Pence also attacked “the barbarism and the violence committed by the terrorists of ISIS and the magnitude of their acts.”

He told the story of Nadia Murad, who is Yezidi.

“Four years ago, the butchers of ISIS entered her village and slaughtered more than 600 Yezidi men and boys, including six of Nadia’s brothers and stepbrothers. Then they stole Nadia away and all the young women and subjected them to the most degrading form of human slavery.”

“The United States of America, I promise you, will always call ISIS brutality what it truly is: It is genocide, plain and simple,” said Pence, who later in his speech announced, effective that day, establishment of the Genocide Recovery and Persecution Response Program by the U.S.

Pence mentioned Pastor Andrew Brunson, an American pastor in Turkey arrested in 2016 as “part of a massive crackdown following a failed coup attempt.”

“Pastor Brunson was imprisoned without being charged for more than a year. And when the Turkish government finally indicted him, they accused him, allegedly, of ‘dividing and separating’ Turkey by simply spreading his Christian faith,” Pence said.

The Turkish government released Brunson from prison and put him under house arrest the day before Pence gave his speech, a step which the vice president described as “not good enough.”

Pence also described attacks on religious minorities in free societies, where they arise “not from government persecution but from prejudice and hatred.”

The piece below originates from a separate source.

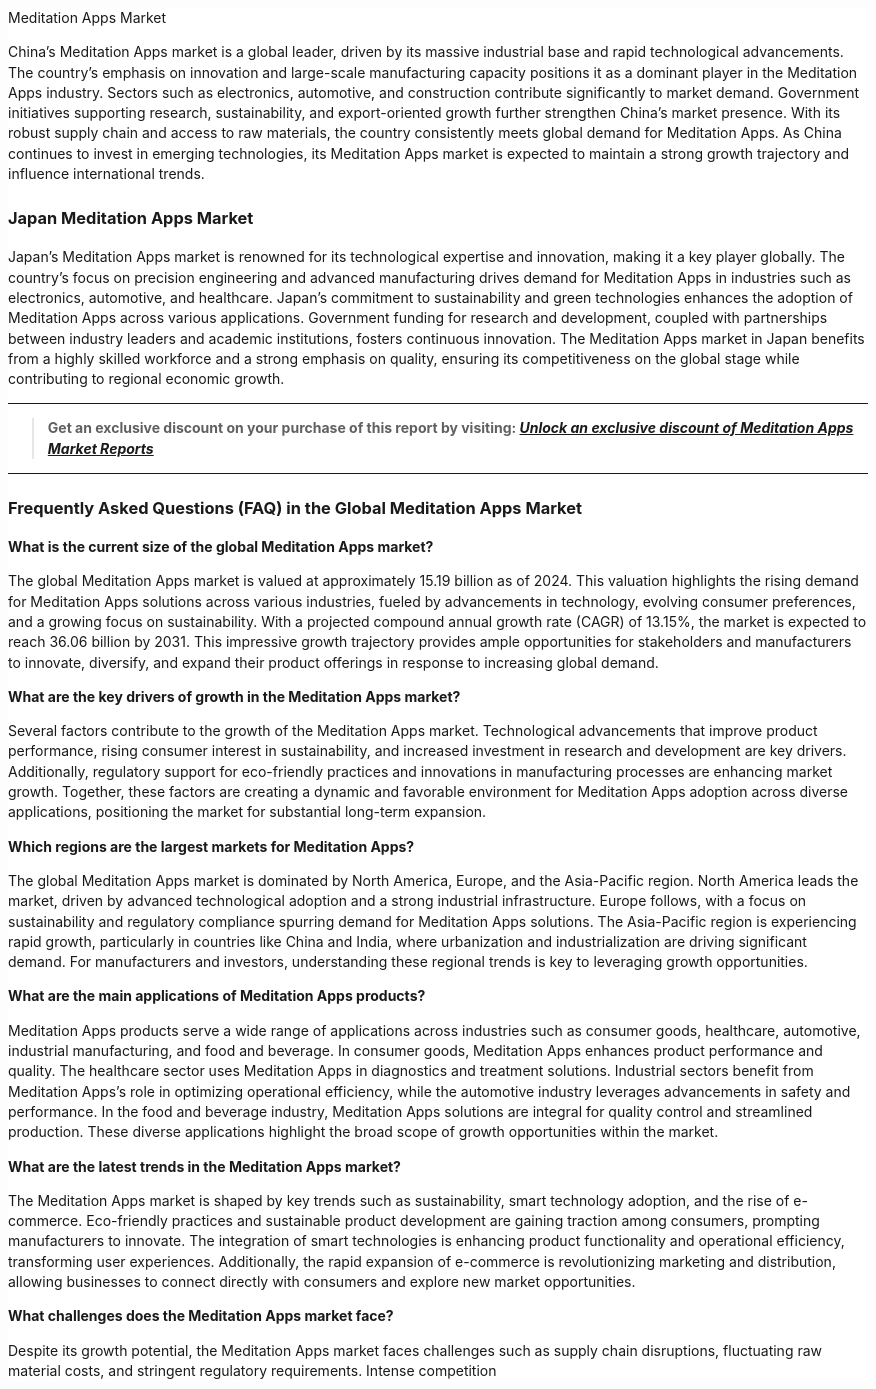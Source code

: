Meditation Apps Market</h3><p>China&rsquo;s Meditation Apps market is a global leader, driven by its massive industrial base and rapid technological advancements. The country&rsquo;s emphasis on innovation and large-scale manufacturing capacity positions it as a dominant player in the Meditation Apps industry. Sectors such as electronics, automotive, and construction contribute significantly to market demand. Government initiatives supporting research, sustainability, and export-oriented growth further strengthen China&rsquo;s market presence. With its robust supply chain and access to raw materials, the country consistently meets global demand for Meditation Apps. As China continues to invest in emerging technologies, its Meditation Apps market is expected to maintain a strong growth trajectory and influence international trends.</p><h3>Japan Meditation Apps Market</h3><p>Japan&rsquo;s Meditation Apps market is renowned for its technological expertise and innovation, making it a key player globally. The country&rsquo;s focus on precision engineering and advanced manufacturing drives demand for Meditation Apps in industries such as electronics, automotive, and healthcare. Japan&rsquo;s commitment to sustainability and green technologies enhances the adoption of Meditation Apps across various applications. Government funding for research and development, coupled with partnerships between industry leaders and academic institutions, fosters continuous innovation. The Meditation Apps market in Japan benefits from a highly skilled workforce and a strong emphasis on quality, ensuring its competitiveness on the global stage while contributing to regional economic growth.</p><hr /><blockquote><p><strong>Get an exclusive discount on your purchase of this report by visiting: <em><a href="://marketresearchpulse.com/ask-for-discount/24947?utm_source=Github&amp;utm_medium=0110">Unlock an exclusive discount of Meditation Apps Market Reports</a></em>&nbsp;</strong></p></blockquote><hr /><h3>Frequently Asked Questions (FAQ) in the Global Meditation Apps Market</h3><p><strong>What is the current size of the global Meditation Apps market?</strong></p><p>The global Meditation Apps market is valued at approximately 15.19 billion as of 2024. This valuation highlights the rising demand for Meditation Apps solutions across various industries, fueled by advancements in technology, evolving consumer preferences, and a growing focus on sustainability. With a projected compound annual growth rate (CAGR) of 13.15%, the market is expected to reach 36.06 billion by 2031. This impressive growth trajectory provides ample opportunities for stakeholders and manufacturers to innovate, diversify, and expand their product offerings in response to increasing global demand.</p><p><strong>What are the key drivers of growth in the Meditation Apps market?</strong></p><p>Several factors contribute to the growth of the Meditation Apps market. Technological advancements that improve product performance, rising consumer interest in sustainability, and increased investment in research and development are key drivers. Additionally, regulatory support for eco-friendly practices and innovations in manufacturing processes are enhancing market growth. Together, these factors are creating a dynamic and favorable environment for Meditation Apps adoption across diverse applications, positioning the market for substantial long-term expansion.</p><p><strong>Which regions are the largest markets for Meditation Apps?</strong></p><p>The global Meditation Apps market is dominated by North America, Europe, and the Asia-Pacific region. North America leads the market, driven by advanced technological adoption and a strong industrial infrastructure. Europe follows, with a focus on sustainability and regulatory compliance spurring demand for Meditation Apps solutions. The Asia-Pacific region is experiencing rapid growth, particularly in countries like China and India, where urbanization and industrialization are driving significant demand. For manufacturers and investors, understanding these regional trends is key to leveraging growth opportunities.</p><p><strong>What are the main applications of Meditation Apps products?</strong></p><p>Meditation Apps products serve a wide range of applications across industries such as consumer goods, healthcare, automotive, industrial manufacturing, and food and beverage. In consumer goods, Meditation Apps enhances product performance and quality. The healthcare sector uses Meditation Apps in diagnostics and treatment solutions. Industrial sectors benefit from Meditation Apps&rsquo;s role in optimizing operational efficiency, while the automotive industry leverages advancements in safety and performance. In the food and beverage industry, Meditation Apps solutions are integral for quality control and streamlined production. These diverse applications highlight the broad scope of growth opportunities within the market.</p><p><strong>What are the latest trends in the Meditation Apps market?</strong></p><p>The Meditation Apps market is shaped by key trends such as sustainability, smart technology adoption, and the rise of e-commerce. Eco-friendly practices and sustainable product development are gaining traction among consumers, prompting manufacturers to innovate. The integration of smart technologies is enhancing product functionality and operational efficiency, transforming user experiences. Additionally, the rapid expansion of e-commerce is revolutionizing marketing and distribution, allowing businesses to connect directly with consumers and explore new market opportunities.</p><p><strong>What challenges does the Meditation Apps market face?</strong></p><p>Despite its growth potential, the Meditation Apps market faces challenges such as supply chain disruptions, fluctuating raw material costs, and stringent regulatory requirements. Intense competition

He described an increase in hate crimes against Jews in England, Germany and France, where “things have gotten so bad that Jewish religious leaders have warned their followers not to wear kippahs in public for fear they could be violently attacked.”

In an event related to the ministerial, Rep. Chris Smith, a Republican from New Jersey, gave a speech focusing on “the horrible religious freedom abuses occurring in democratic India.”

He spoke at a reception hosted by the Religious Freedom Institute and the 21st Century Wilberforce Initiative in advance of the State Department’s July 24-26 ministerial.

“I am very concerned that India is losing Gandhi’s vision of peaceful coexistence between the Hindus, Muslims, Christians, Sikhs and other minority religions,” Smith said.

He expressed concern that, in place of that vision, the idea that national unity requires religious unity was becoming more prevalent.

“In at least 10 Indian states, minority religions are being marginalized, harassed, intimidated, and killed — with impunity — by mobs whipped into a frenzy by fake news on social media.

Smith also attacked the practice of temple prostitution.

“I’ve also learned in private testimony that as many as 100,000 girls — the ‘jogini’ — are believed to be trapped in temple prostitution. Although it is technically against the law, these disadvantaged and very young Dalit girls, are forced into a life of sexual servitude and disease in their local temple — eventually ending up in the brothels of the big cities.”

He called upon the Indian government to end these abuses and the Trump administration to address these problems.

The reception where Smith spoke marked the 20th anniversary of the International Religious Freedom Act of 1998.

Smith sponsored the 2016 Frank R. Wolf International Religious Freedom Act to expand on the earlier law and create new tools for the State Department to use to fight extremism and religious persecution around the globe.